All entries below must be written out verbatim, and the images must be dropped.

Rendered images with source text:
·····

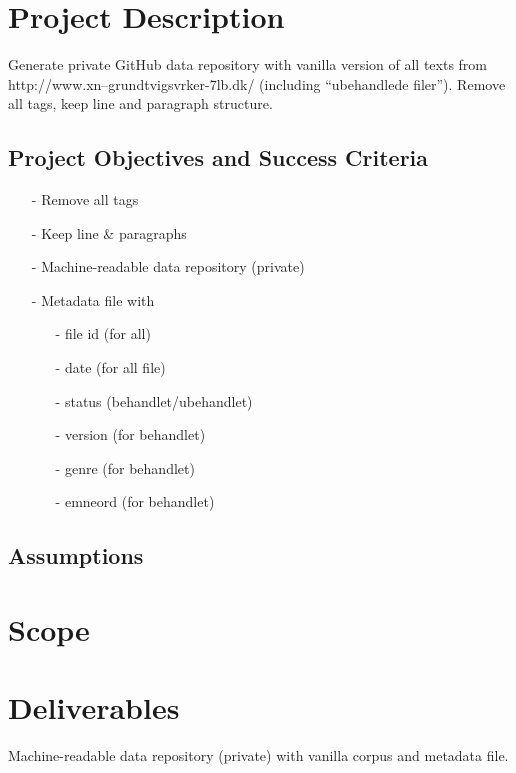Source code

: \documentclass[12pt]{charter}
\begin{document}
\maketitle
\thispagestyle{empty}
\newpage

\section*{Project Description}
\label{sec:description}

Generate private GitHub data repository with vanilla version of all texts from http://www.xn--grundtvigsvrker-7lb.dk/ (including ``ubehandlede filer''). Remove all tags, keep line and paragraph structure. 

	\subsection*{Project Objectives and Success Criteria}
	\label{subsec:objandsuccess}
	\begin{itemize}
		\item[-] Remove all tags
		\item[-] Keep line \& paragraphs
		\item[-] Machine-readable data repository (private)
		\item[-] Metadata file with
			 \begin{itemize}
			 	\item[-] file id (for all)
			 	\item[-] date (for all file)
			 	\item[-] status (behandlet/ubehandlet)
			 	\item[-] version (for behandlet)
			 	\item[-] genre (for behandlet)
			 	\item[-] emneord (for behandlet)
			 \end{itemize}
	\end{itemize}
	
	\subsection*{Assumptions}
	\label{subsec:assumptions}

\section*{Scope}
\label{sec:scope}

\section*{Deliverables}
\label{sec:deliverables}
Machine-readable data repository (private) with vanilla corpus and metadata file.
\end{document}
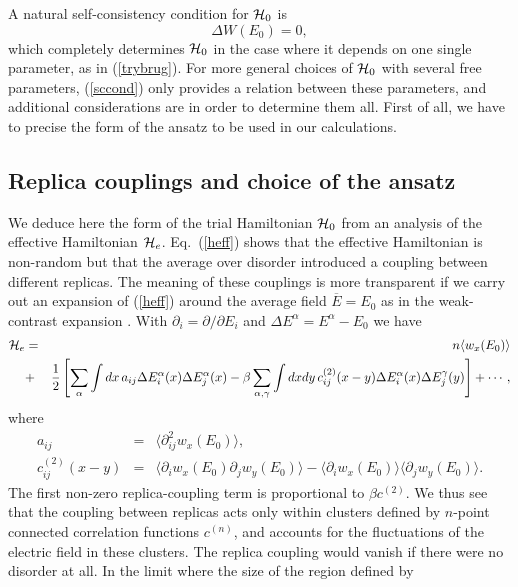 A natural self-consistency condition for ${\cal{H}}_0$
is
\begin{equation}
\label{sccond}
\Delta W(E_0)=0,
\end{equation}
which completely determines ${\cal{H}}_0$ in the case where it
depends on one single parameter, as in (\ref{trybrug}). For more general
choices of ${\cal{H}}_0$ with several free parameters, (\ref{sccond})
only provides a relation between these parameters, and additional
considerations are in order to determine them all. First of all,
we have to precise the form of the ansatz to be used in our calculations.

\subsection{Replica couplings and choice of the ansatz}
\label{rcacota}
We deduce here the form of the trial Hamiltonian ${\cal{H}}_0$ from an
analysis of the effective Hamiltonian ${\cal{H}}_e$. Eq.\ (\ref{heff})
shows that the effective Hamiltonian is non-random but that the
average over disorder introduced a coupling between different
replicas. The meaning of these couplings is more transparent if we
carry out an expansion of (\ref{heff}) around the average field
$\overline{E}=E_0$ as in the weak-contrast expansion \cite{BART98}.
With $\partial_i=\partial/\partial E_i$ and $\Delta
E^\alpha=E^\alpha-E_0$ we have
\begin{eqnarray}
{\cal{H}}_e&=&n\langle w_x(E_0)\rangle\nonumber\\
&+&\frac{1}{2}
\left[ \sum_{\alpha}\int dx\,a_{ij}\Delta E^\alpha_i(x) \Delta E^\alpha_j(x)-\beta\sum_{\alpha,\gamma} \int dx dy\, c^{(2)}_{ij}(x-y)\Delta E^\alpha_i(x) \Delta E^\gamma_j(y)\right] +\cdots,
\end{eqnarray}
where
\begin{eqnarray}
\label{aa}
a_{ij}&=&\langle \partial^2_{ij} w_x(E_0)\rangle,\\
\label{bb}
c^{(2)}_{ij}(x-y)&=&\langle\partial_{i} w_x(E_0)\partial_{j} w_y(E_0)
\rangle-\langle \partial_{i} w_x(E_0)\rangle\langle\partial_{j}
w_y(E_0)\rangle.
\end{eqnarray}
The first non-zero replica-coupling term is proportional to $\beta
c^{(2)}$. We thus see that the coupling between replicas acts only
within clusters defined by $n$-point connected correlation functions
$c^{(n)}$, and accounts for the fluctuations of the electric field in
these clusters. The replica coupling would vanish if there were no
disorder at all. In the limit where the size of the region defined by
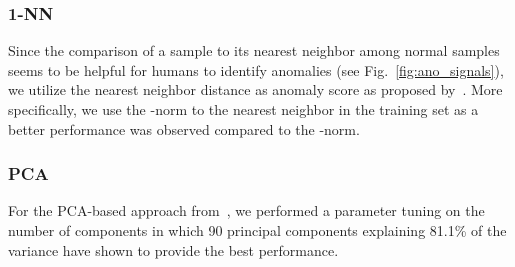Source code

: \documentclass[journal]{IEEEtran}
\begin{document}
\label{sec:baselines}


\subsubsection{1-NN}
Since the comparison of a sample to its nearest neighbor among normal samples seems to be helpful for humans to identify anomalies (see Fig.~\ref{fig:ano_signals}), we utilize the nearest neighbor distance as anomaly score as proposed by~\cite{amer2012nearest}.
More specifically, we use the -norm to the nearest neighbor in the training set as a better performance was observed compared to the -norm.
\subsubsection{PCA}
For the PCA-based approach from~\cite{hornung2014model},
we performed a parameter tuning on the number of components in which 90 principal components explaining 81.1\% of the variance have shown to provide the best performance.
\end{document}
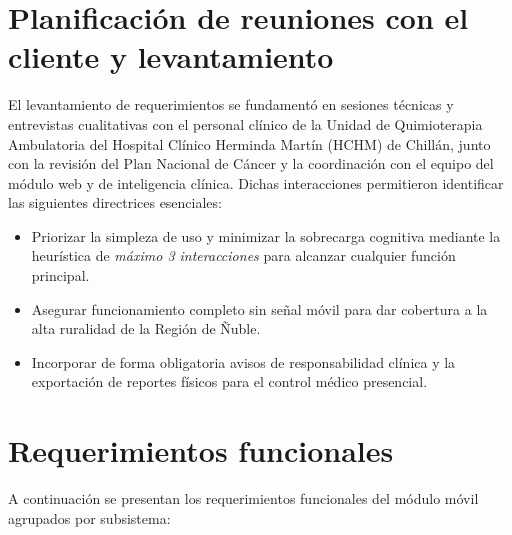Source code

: \section{Planificación de reuniones con el cliente y levantamiento}
El levantamiento de requerimientos se fundamentó en sesiones técnicas y entrevistas cualitativas con el personal clínico de la Unidad de Quimioterapia Ambulatoria del Hospital Clínico Herminda Martín (HCHM) de Chillán, junto con la revisión del Plan Nacional de Cáncer y la coordinación con el equipo del módulo web y de inteligencia clínica. Dichas interacciones permitieron identificar las siguientes directrices esenciales:
\begin{itemize}
    \item Priorizar la simpleza de uso y minimizar la sobrecarga cognitiva mediante la heurística de \textit{máximo 3 interacciones} para alcanzar cualquier función principal.
    \item Asegurar funcionamiento completo sin señal móvil para dar cobertura a la alta ruralidad de la Región de Ñuble.
    \item Incorporar de forma obligatoria avisos de responsabilidad clínica y la exportación de reportes físicos para el control médico presencial.
\end{itemize}

\section{Requerimientos funcionales}

A continuación se presentan los requerimientos funcionales del módulo móvil agrupados por subsistema:

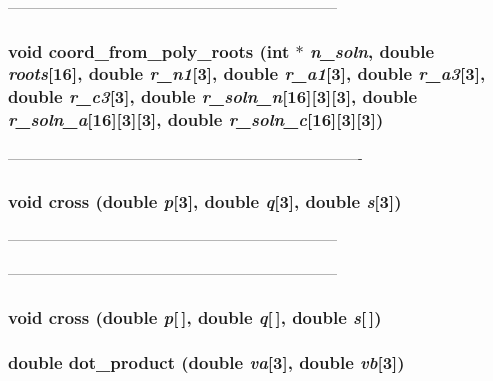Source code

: ----------------------------------------------------------------------- 

\subsubsection{\setlength{\rightskip}{0pt plus 5cm}void coord\_\-from\_\-poly\_\-roots (int $\ast$ {\em n\_\-soln}, double {\em roots}[16], double {\em r\_\-n1}[3], double {\em r\_\-a1}[3], double {\em r\_\-a3}[3], double {\em r\_\-c3}[3], double {\em r\_\-soln\_\-n}[16][3][3], double {\em r\_\-soln\_\-a}[16][3][3], double {\em r\_\-soln\_\-c}[16][3][3])}\label{PTripepClosure_8h_f44b3a456561aff184243204d214e0ea}


---------------------------------------------------------------------------- 

\subsubsection{\setlength{\rightskip}{0pt plus 5cm}void cross (double {\em p}[3], double {\em q}[3], double {\em s}[3])}\label{PTripepClosure_8h_bd012c0000f231f59e7fd5206823799c}


----------------------------------------------------------------------- 



----------------------------------------------------------------------- 
\subsubsection{\setlength{\rightskip}{0pt plus 5cm}void cross (double {\em p}[$\,$], double {\em q}[$\,$], double {\em s}[$\,$])}\label{PTripepClosure_8h_a8f1e1511ade1c21f0a01d0be1d095aa}


\subsubsection{\setlength{\rightskip}{0pt plus 5cm}double dot\_\-product (double {\em va}[3], double {\em vb}[3])}\label{PTripepClosure_8h_3566359dbdc5bef325337831425b75d5}


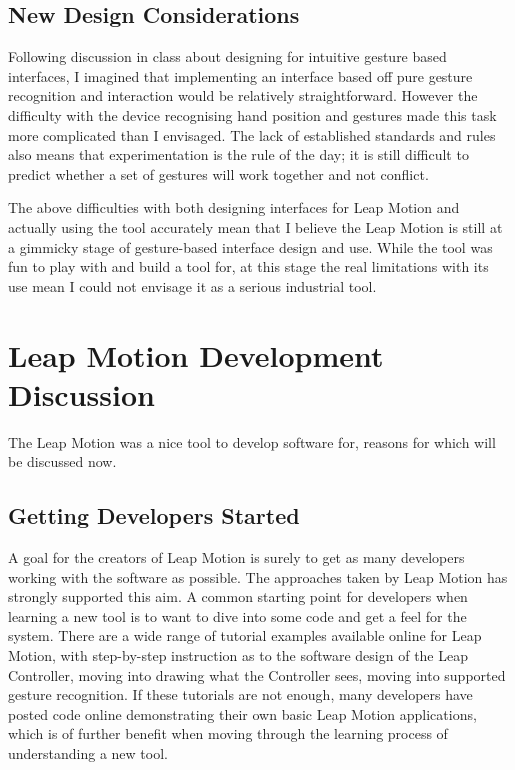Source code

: \documentclass{sigplanconf}
\begin{document}
\subsection{New Design Considerations}

Following discussion in class about designing for intuitive gesture based interfaces, I imagined that implementing an interface based off pure gesture recognition and interaction would be relatively straightforward. However the difficulty with the device recognising hand position and gestures made this task more complicated than I envisaged. The lack of established standards and rules also means that experimentation is the rule of the day; it is still difficult to predict whether a set of gestures will work together and not conflict. 

The above difficulties with both designing interfaces for Leap Motion and actually using the tool accurately mean that I believe the Leap Motion is still at a gimmicky stage of gesture-based interface design and use. While the tool was fun to play with and build a tool for, at this stage the real limitations with its use mean I could not envisage it as a serious industrial tool. 

\section{Leap Motion Development Discussion}

The Leap Motion was a nice tool to develop software for, reasons for which will be discussed now.

\subsection{Getting Developers Started}

A goal for the creators of Leap Motion is surely to get as many developers working with the software as possible. The approaches taken by Leap Motion has strongly supported this aim. A common starting point for developers when learning a new tool is to want to dive into some code and get a feel for the system. There are a wide range of tutorial examples available online for Leap Motion, with step-by-step instruction as to the software design of the Leap Controller, moving into drawing what the Controller sees, moving into supported gesture recognition. If these tutorials are not enough, many developers have posted code online demonstrating their own basic Leap Motion applications, which is of further benefit when moving through the learning process of understanding a new tool. 
\end{document}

·····

TASK ANSWER ::
Source code

: \documentclass[12pt]{charter}
\begin{document}
\maketitle
\thispagestyle{empty}
\newpage

\section*{Project Description}
\label{sec:description}

Generate private GitHub data repository with vanilla version of all texts from http://www.xn--grundtvigsvrker-7lb.dk/ (including ``ubehandlede filer''). Remove all tags, keep line and paragraph structure. 

	\subsection*{Project Objectives and Success Criteria}
	\label{subsec:objandsuccess}
	\begin{itemize}
		\item[-] Remove all tags
		\item[-] Keep line \& paragraphs
		\item[-] Machine-readable data repository (private)
		\item[-] Metadata file with
			 \begin{itemize}
			 	\item[-] file id (for all)
			 	\item[-] date (for all file)
			 	\item[-] status (behandlet/ubehandlet)
			 	\item[-] version (for behandlet)
			 	\item[-] genre (for behandlet)
			 	\item[-] emneord (for behandlet)
			 \end{itemize}
	\end{itemize}
	
	\subsection*{Assumptions}
	\label{subsec:assumptions}

\section*{Scope}
\label{sec:scope}

\section*{Deliverables}
\label{sec:deliverables}
Machine-readable data repository (private) with vanilla corpus and metadata file.
\end{document}
 A natural self-consistency condition for ${\cal{H}}_0$
is
\begin{equation}
\label{sccond}
\Delta W(E_0)=0,
\end{equation}
which completely determines ${\cal{H}}_0$ in the case where it
depends on one single parameter, as in (\ref{trybrug}). For more general
choices of ${\cal{H}}_0$ with several free parameters, (\ref{sccond})
only provides a relation between these parameters, and additional
considerations are in order to determine them all. First of all,
we have to precise the form of the ansatz to be used in our calculations.

\subsection{Replica couplings and choice of the ansatz}
\label{rcacota}
We deduce here the form of the trial Hamiltonian ${\cal{H}}_0$ from an
analysis of the effective Hamiltonian ${\cal{H}}_e$. Eq.\ (\ref{heff})
shows that the effective Hamiltonian is non-random but that the
average over disorder introduced a coupling between different
replicas. The meaning of these couplings is more transparent if we
carry out an expansion of (\ref{heff}) around the average field
$\overline{E}=E_0$ as in the weak-contrast expansion \cite{BART98}.
With $\partial_i=\partial/\partial E_i$ and $\Delta
E^\alpha=E^\alpha-E_0$ we have
\begin{eqnarray}
{\cal{H}}_e&=&n\langle w_x(E_0)\rangle\nonumber\\
&+&\frac{1}{2}
\left[ \sum_{\alpha}\int dx\,a_{ij}\Delta E^\alpha_i(x) \Delta E^\alpha_j(x)-\beta\sum_{\alpha,\gamma} \int dx dy\, c^{(2)}_{ij}(x-y)\Delta E^\alpha_i(x) \Delta E^\gamma_j(y)\right] +\cdots,
\end{eqnarray}
where
\begin{eqnarray}
\label{aa}
a_{ij}&=&\langle \partial^2_{ij} w_x(E_0)\rangle,\\
\label{bb}
c^{(2)}_{ij}(x-y)&=&\langle\partial_{i} w_x(E_0)\partial_{j} w_y(E_0)
\rangle-\langle \partial_{i} w_x(E_0)\rangle\langle\partial_{j}
w_y(E_0)\rangle.
\end{eqnarray}
The first non-zero replica-coupling term is proportional to $\beta
c^{(2)}$. We thus see that the coupling between replicas acts only
within clusters defined by $n$-point connected correlation functions
$c^{(n)}$, and accounts for the fluctuations of the electric field in
these clusters. The replica coupling would vanish if there were no
disorder at all. In the limit where the size of the region defined by
Source code

: \documentclass[journal]{IEEEtran}
\begin{document}
\label{sec:baselines}


\subsubsection{1-NN}
Since the comparison of a sample to its nearest neighbor among normal samples seems to be helpful for humans to identify anomalies (see Fig.~\ref{fig:ano_signals}), we utilize the nearest neighbor distance as anomaly score as proposed by~\cite{amer2012nearest}.
More specifically, we use the -norm to the nearest neighbor in the training set as a better performance was observed compared to the -norm.
\subsubsection{PCA}
For the PCA-based approach from~\cite{hornung2014model},
we performed a parameter tuning on the number of components in which 90 principal components explaining 81.1\% of the variance have shown to provide the best performance.
\end{document}
Source code

: \section{Planificación de reuniones con el cliente y levantamiento}
El levantamiento de requerimientos se fundamentó en sesiones técnicas y entrevistas cualitativas con el personal clínico de la Unidad de Quimioterapia Ambulatoria del Hospital Clínico Herminda Martín (HCHM) de Chillán, junto con la revisión del Plan Nacional de Cáncer y la coordinación con el equipo del módulo web y de inteligencia clínica. Dichas interacciones permitieron identificar las siguientes directrices esenciales:
\begin{itemize}
    \item Priorizar la simpleza de uso y minimizar la sobrecarga cognitiva mediante la heurística de \textit{máximo 3 interacciones} para alcanzar cualquier función principal.
    \item Asegurar funcionamiento completo sin señal móvil para dar cobertura a la alta ruralidad de la Región de Ñuble.
    \item Incorporar de forma obligatoria avisos de responsabilidad clínica y la exportación de reportes físicos para el control médico presencial.
\end{itemize}

\section{Requerimientos funcionales}

A continuación se presentan los requerimientos funcionales del módulo móvil agrupados por subsistema:

Source code

: ----------------------------------------------------------------------- 

\subsubsection{\setlength{\rightskip}{0pt plus 5cm}void coord\_\-from\_\-poly\_\-roots (int $\ast$ {\em n\_\-soln}, double {\em roots}[16], double {\em r\_\-n1}[3], double {\em r\_\-a1}[3], double {\em r\_\-a3}[3], double {\em r\_\-c3}[3], double {\em r\_\-soln\_\-n}[16][3][3], double {\em r\_\-soln\_\-a}[16][3][3], double {\em r\_\-soln\_\-c}[16][3][3])}\label{PTripepClosure_8h_f44b3a456561aff184243204d214e0ea}


---------------------------------------------------------------------------- 

\subsubsection{\setlength{\rightskip}{0pt plus 5cm}void cross (double {\em p}[3], double {\em q}[3], double {\em s}[3])}\label{PTripepClosure_8h_bd012c0000f231f59e7fd5206823799c}


----------------------------------------------------------------------- 



----------------------------------------------------------------------- 
\subsubsection{\setlength{\rightskip}{0pt plus 5cm}void cross (double {\em p}[$\,$], double {\em q}[$\,$], double {\em s}[$\,$])}\label{PTripepClosure_8h_a8f1e1511ade1c21f0a01d0be1d095aa}


\subsubsection{\setlength{\rightskip}{0pt plus 5cm}double dot\_\-product (double {\em va}[3], double {\em vb}[3])}\label{PTripepClosure_8h_3566359dbdc5bef325337831425b75d5}


Source code

: \documentclass{sigplanconf}
\begin{document}
\subsection{New Design Considerations}

Following discussion in class about designing for intuitive gesture based interfaces, I imagined that implementing an interface based off pure gesture recognition and interaction would be relatively straightforward. However the difficulty with the device recognising hand position and gestures made this task more complicated than I envisaged. The lack of established standards and rules also means that experimentation is the rule of the day; it is still difficult to predict whether a set of gestures will work together and not conflict. 

The above difficulties with both designing interfaces for Leap Motion and actually using the tool accurately mean that I believe the Leap Motion is still at a gimmicky stage of gesture-based interface design and use. While the tool was fun to play with and build a tool for, at this stage the real limitations with its use mean I could not envisage it as a serious industrial tool. 

\section{Leap Motion Development Discussion}

The Leap Motion was a nice tool to develop software for, reasons for which will be discussed now.

\subsection{Getting Developers Started}

A goal for the creators of Leap Motion is surely to get as many developers working with the software as possible. The approaches taken by Leap Motion has strongly supported this aim. A common starting point for developers when learning a new tool is to want to dive into some code and get a feel for the system. There are a wide range of tutorial examples available online for Leap Motion, with step-by-step instruction as to the software design of the Leap Controller, moving into drawing what the Controller sees, moving into supported gesture recognition. If these tutorials are not enough, many developers have posted code online demonstrating their own basic Leap Motion applications, which is of further benefit when moving through the learning process of understanding a new tool. 
\end{document}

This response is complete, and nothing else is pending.